Is it because we are all too super-cool in London to be associated with the festivities and crushing crowds of this time of this time of year, standing slightly aloof and smiling in a rather condescending way? If it is then produce a beer that references that for goodness sake. I personally think that all breweries should do a 'Christmas special' with brewers showcasing their talents to do something a little different, a little grander, than usual. I realise of course that Beavertown did just that this year, with both of their boxed and barrel-aged releases, but would it have been too much to ask for at least one of the boxes to have a seasonal reference? Aeroplanes, medals and skulls don't really do it for me this time of year. I realise that it isn't entirely practical for all breweries to do this, but something from the London breweries that I love so much would have been nice.

I'm not planning on starting a campaign or anything like that, I'm just asking for London breweries to do something a little seasonal.
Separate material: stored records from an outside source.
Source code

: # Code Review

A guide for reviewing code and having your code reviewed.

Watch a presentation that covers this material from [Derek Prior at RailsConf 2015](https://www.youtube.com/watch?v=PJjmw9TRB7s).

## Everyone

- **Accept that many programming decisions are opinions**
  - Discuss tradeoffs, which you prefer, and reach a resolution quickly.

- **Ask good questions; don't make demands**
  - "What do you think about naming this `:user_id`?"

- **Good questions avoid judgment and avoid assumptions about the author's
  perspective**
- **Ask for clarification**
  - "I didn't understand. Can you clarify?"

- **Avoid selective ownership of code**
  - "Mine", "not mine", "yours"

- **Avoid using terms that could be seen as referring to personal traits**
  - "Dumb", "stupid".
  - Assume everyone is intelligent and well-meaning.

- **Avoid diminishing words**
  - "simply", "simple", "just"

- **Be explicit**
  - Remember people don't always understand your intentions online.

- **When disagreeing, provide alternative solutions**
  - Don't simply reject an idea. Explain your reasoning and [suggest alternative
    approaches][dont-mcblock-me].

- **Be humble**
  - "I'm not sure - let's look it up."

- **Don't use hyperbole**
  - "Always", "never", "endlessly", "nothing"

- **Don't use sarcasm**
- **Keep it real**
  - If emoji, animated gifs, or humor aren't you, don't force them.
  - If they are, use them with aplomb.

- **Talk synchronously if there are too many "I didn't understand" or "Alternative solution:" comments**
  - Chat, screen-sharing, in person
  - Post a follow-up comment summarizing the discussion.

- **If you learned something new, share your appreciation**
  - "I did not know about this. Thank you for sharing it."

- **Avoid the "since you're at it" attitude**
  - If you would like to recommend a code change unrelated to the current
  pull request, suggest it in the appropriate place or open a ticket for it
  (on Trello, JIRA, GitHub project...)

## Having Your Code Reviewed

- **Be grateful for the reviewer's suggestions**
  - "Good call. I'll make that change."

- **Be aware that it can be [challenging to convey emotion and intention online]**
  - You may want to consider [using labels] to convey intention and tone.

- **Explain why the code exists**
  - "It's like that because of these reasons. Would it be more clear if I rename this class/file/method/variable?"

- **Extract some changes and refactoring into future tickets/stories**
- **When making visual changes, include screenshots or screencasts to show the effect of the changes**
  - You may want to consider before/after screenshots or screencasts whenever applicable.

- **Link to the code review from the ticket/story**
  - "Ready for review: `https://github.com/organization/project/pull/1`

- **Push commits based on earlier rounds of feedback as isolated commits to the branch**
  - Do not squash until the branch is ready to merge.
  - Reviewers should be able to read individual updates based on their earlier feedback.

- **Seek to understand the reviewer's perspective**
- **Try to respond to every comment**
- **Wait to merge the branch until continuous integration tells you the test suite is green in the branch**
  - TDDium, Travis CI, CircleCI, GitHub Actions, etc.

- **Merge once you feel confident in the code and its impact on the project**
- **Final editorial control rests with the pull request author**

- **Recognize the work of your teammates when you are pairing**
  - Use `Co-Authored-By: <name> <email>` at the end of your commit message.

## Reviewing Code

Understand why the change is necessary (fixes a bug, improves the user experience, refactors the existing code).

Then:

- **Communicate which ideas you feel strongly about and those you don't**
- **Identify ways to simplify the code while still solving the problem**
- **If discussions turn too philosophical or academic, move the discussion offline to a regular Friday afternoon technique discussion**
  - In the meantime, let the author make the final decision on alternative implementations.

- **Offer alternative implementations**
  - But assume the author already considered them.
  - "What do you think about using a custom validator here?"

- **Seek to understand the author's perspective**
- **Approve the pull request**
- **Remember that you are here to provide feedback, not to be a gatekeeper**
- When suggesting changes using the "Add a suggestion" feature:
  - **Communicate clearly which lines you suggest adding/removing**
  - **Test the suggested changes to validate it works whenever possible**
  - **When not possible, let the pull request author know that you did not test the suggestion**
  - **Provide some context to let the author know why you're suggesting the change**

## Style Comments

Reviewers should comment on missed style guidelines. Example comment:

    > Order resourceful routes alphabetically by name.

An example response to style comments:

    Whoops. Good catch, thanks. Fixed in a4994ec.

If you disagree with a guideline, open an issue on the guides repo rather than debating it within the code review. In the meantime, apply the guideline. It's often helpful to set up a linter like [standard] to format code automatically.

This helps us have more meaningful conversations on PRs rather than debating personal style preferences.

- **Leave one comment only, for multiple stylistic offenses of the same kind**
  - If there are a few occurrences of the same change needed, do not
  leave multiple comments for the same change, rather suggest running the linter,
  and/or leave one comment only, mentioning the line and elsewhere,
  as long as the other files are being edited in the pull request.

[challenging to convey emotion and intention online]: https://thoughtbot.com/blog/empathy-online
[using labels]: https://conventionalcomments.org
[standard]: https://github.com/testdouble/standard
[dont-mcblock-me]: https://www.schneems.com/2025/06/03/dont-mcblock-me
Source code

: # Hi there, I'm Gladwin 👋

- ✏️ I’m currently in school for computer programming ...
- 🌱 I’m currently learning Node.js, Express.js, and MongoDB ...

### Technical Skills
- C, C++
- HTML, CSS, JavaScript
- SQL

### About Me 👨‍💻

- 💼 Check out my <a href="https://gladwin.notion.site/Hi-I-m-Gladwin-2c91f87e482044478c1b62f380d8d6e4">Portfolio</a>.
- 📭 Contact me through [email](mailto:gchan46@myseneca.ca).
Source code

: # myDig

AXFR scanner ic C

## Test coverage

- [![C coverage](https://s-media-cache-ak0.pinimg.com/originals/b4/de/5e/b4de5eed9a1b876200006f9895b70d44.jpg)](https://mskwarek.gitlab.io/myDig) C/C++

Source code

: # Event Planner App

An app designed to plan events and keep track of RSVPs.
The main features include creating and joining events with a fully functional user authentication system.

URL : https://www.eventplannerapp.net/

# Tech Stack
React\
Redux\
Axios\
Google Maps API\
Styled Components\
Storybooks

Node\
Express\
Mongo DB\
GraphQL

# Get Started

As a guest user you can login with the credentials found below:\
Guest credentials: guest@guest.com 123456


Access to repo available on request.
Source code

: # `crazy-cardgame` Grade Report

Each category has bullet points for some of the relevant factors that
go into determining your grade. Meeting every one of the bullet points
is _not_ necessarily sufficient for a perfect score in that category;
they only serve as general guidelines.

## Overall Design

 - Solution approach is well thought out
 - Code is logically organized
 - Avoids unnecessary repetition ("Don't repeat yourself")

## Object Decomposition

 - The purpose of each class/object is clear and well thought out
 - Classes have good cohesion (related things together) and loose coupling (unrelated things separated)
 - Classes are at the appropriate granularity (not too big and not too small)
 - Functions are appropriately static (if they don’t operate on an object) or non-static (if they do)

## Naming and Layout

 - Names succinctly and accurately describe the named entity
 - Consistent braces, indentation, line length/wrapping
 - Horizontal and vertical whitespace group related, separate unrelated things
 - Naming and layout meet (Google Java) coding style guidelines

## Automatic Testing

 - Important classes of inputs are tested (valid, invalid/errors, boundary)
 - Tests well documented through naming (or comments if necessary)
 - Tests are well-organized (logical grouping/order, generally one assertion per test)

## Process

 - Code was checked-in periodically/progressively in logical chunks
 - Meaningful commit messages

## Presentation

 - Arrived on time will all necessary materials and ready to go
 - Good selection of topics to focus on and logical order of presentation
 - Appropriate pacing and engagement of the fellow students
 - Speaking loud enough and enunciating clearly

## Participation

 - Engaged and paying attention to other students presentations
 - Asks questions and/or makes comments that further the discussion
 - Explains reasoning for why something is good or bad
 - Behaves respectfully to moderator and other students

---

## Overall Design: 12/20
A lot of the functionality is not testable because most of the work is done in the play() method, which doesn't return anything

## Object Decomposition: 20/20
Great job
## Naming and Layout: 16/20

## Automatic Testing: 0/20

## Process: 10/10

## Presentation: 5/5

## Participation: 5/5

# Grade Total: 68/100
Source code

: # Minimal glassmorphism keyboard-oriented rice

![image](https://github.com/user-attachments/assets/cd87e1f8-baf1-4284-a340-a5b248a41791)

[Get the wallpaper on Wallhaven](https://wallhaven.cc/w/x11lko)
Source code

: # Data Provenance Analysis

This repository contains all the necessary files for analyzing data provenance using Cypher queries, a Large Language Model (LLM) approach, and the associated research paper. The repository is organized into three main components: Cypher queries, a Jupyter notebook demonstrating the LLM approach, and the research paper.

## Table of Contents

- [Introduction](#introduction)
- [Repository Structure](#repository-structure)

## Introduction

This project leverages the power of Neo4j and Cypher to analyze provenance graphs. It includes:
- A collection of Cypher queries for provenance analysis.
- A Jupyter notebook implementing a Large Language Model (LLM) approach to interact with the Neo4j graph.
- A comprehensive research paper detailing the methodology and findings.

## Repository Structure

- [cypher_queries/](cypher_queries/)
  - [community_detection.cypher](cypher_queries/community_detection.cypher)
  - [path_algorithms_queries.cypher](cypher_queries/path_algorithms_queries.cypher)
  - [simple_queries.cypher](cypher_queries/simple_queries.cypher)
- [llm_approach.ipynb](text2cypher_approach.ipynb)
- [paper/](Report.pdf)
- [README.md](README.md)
Quite a few of them managed it for Halloween, so I'm hoping for better things in Christmas 2014.

So, now that I've got that off my chest I'll move on to tonight's beer. London Fields Black Frost Stout has been the brewery's seasonal offering for the past two years, with it first appearing around the end of November 2012. I regretted not being able to get any last Christmas having heard good things, so when I saw it in Oddbins near London Bridge station I snapped one up.
The packaging alone signifies that it's something a bit different, it's like opening a present wrapped tightly in tissue paper, perhaps a little too tightly in my opinion as it took me a while to untwist and get to the cap. That was however only because I wanted to preserve some of the paper neatly for photographic purposes, and I could just as easily have torn into it with great enthusiasm and gusto in the same manner as my son did with his presents on Christmas morning. Finally reaching my prize I was eventually able to pour the jet black contents into my glass, and with it's thin beige head it most certainly was black, there was no light coming through this beer at all, not even when I briefly held it close to the bulb. It had the most delicious aroma too, full of liquorice and grapefruit peel, mango and chocolate, and the lightest dusting of orange zest adding a sharp oily citrus note. Smooth over the tongue and perhaps a little thin, it certainly doesn't hold back when it comes to flavour, with subtle coffee and dark chocolate at first, building slowly, grabbing some plum flavour here, some mango there, and a twist of black pepper too, becoming oilier and more bitter with some lovely chocolate and coffee flavours lasting long into the deliciously tongue-coating finish.

This is an incredibly smooth and flavoursome beer and I like it a lot. I'd also like to thank London Fields for brewing it again, and especially for brewing a beer with a seasonal theme. This is exactly the sort of thing I like to drink at this time of year, I just wish more London brewers did festive beers as I'd particularly like to do a 'Christmas Beers Of London Series' at the end of the year.